Third, the timing (and, to a lesser degree, the composition) of the the complaints have a partisan tinge. There could be an explanation for the fact that the DA spend eighteen months to produce what really are two relatively simple complaints, but the timing - on the eve of a recall election - prompts one to raise the question. What took so long? Why now?

I also find it odd that the complaint goes to substantial length to suggest that the candidate that Rindfleisch raised money for - Brett Davis and not Scott Walker - was "preferred" by certain people in Walker's campaign. Why does that matter? The implication that some will draw is that she was doing this "for" Walker. While I may be overly sensitive, it is, strictly speaking, unnecessary to support the charges - if she was obtaining a dishonest advantage for Davis it doesn't matter who else supported Davis -  and one would ordinarily not place extraneous matter in a criminal complaint.

If an implication was intended (or if others draw it), was it fair?
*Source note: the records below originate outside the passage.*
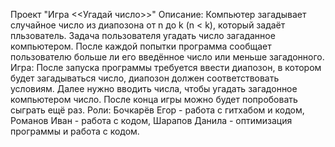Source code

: Проект "Игра <<Угадай число>>"
Описание: Компьютер загадывает случайное число из диапозона от n до k (n < k), который задаёт пльзователь. Задача пользователя угадать число загаданное компьютером. После каждой попытки программа сообщает пользователю больше ли его введённое число или меньше загадонного.
Игра: После запуска программы требуется ввести диапозон, в котором будет загадываться число, диапозон должен соответствовать условиям. Далее нужно вводить числа, чтобы угадать загадонное компьютером число. После конца игры можно будет попробовать сыграть ещё раз.
Роли: Бочкарёв Егор - работа с гитхабом и кодом, Романов Иван - работа с кодом, Шарапов Данила - оптимизация программы и работа с кодом.
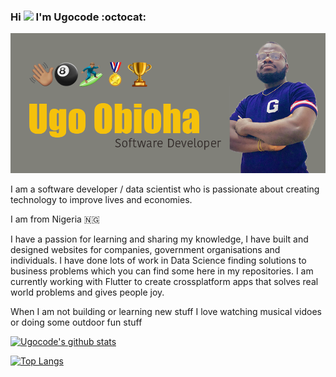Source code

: ### Hi <img src="https://raw.githubusercontent.com/MartinHeinz/MartinHeinz/master/wave.gif" width="30px"> I'm Ugocode   :octocat:

![Header](ugo-banner.png)



I am a software developer / data scientist who is passionate about creating technology to improve lives and economies. 

I am from Nigeria 🇳🇬 

I have a passion for learning and sharing my knowledge, I have built and designed websites for companies, government organisations and individuals. I have done lots of work in Data Science finding solutions to business problems which you can find some here in my repositories. I am currently working with Flutter to create crossplatform apps that solves real world problems and gives people joy. 

When I am not building or learning new stuff I love watching musical vidoes or doing some outdoor fun stuff


[![Ugocode's github stats](https://github-readme-stats.vercel.app/api?username=Ugocode&hide=prs&count_private=true&show_icons=true&theme=dracula&include_all_commits=true)](https://github.com/ugocode/github-readme-stats)

[![Top Langs](https://github-readme-stats.vercel.app/api/top-langs/?username=Ugocode&layout=compact)](https://github.com/Ugocode/github-readme-stats)


<!--
**Ugocode/Ugocode** is a ✨ _special_ ✨ repository because its `README.md` (this file) appears on your GitHub profile.

Here are some ideas to get you started:

All inbuilt themes :-
dark, radical, merko, gruvbox, tokyonight, onedark, cobalt, synthwave, highcontrast, dracula

- 🔭 I’m currently working on ...
- 🌱 I’m currently learning ...
- 👯 I’m looking to collaborate on ...
- 🤔 I’m looking for help with ...
- 💬 Ask me about ...
- 📫 How to reach me: ...
- 😄 Pronouns: ...
- ⚡ Fun fact: ...
-->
If the DA could link Walker to this activity, he would have charged him. If, as apparently is the case, he cannot, then perhaps he should stick to knitting. This would have been particularly prudent given the outsized resources devoted to a John Doe that has thus far produced very little, the foregoing questions about timing and the extraordinary leakiness of the entire operation. Why appear to be partisan when you don't need to?

Fourth, as suggested by the last point, there is still nothing that implicates the Governor in anything. Walker's only appearance in this complaint is to tell his people to cut out anything that might look like political activity. To be sure, partisans are going to use that to suggest that he "just didn't want to get caught" or that he "knew" what was going on, but here's the bottom line. After eighteen months and God knows how many tax dollars, we have precisely no wrongdoing by Governor Walker - only two people who worked for him.

Fifth, as scandals go, this is small ball. If Wink and Rindfleisch raised money on county time in county facilities, they acted foolishly but there are a lot of fools in the politics. It is not clear from a perusal of the complaint, for example, whether they spend more time fundraising than a lefty blogger spent "weblogging" or reading blogs or doing whatever it was he was doing instead of his job.

Sixth, the allegations regarding a "secret e-mail" system are interesting although a bit of a misnomer. Apparently certain people were using laptops for political work and the accessing the internet through means other than the county's ISP provider to communicate with each other. According to the complaint, some of these communications were related to county business.
I wonder how many public officials use this or other tactics in an attempt to engage in communications that won't be subject to open records requests. How many of these officials do these things in an attempt to comply with the law, i.e., to keep political and government business separate?I also wonder how many even stop to think about whether there are other reasons not to do it?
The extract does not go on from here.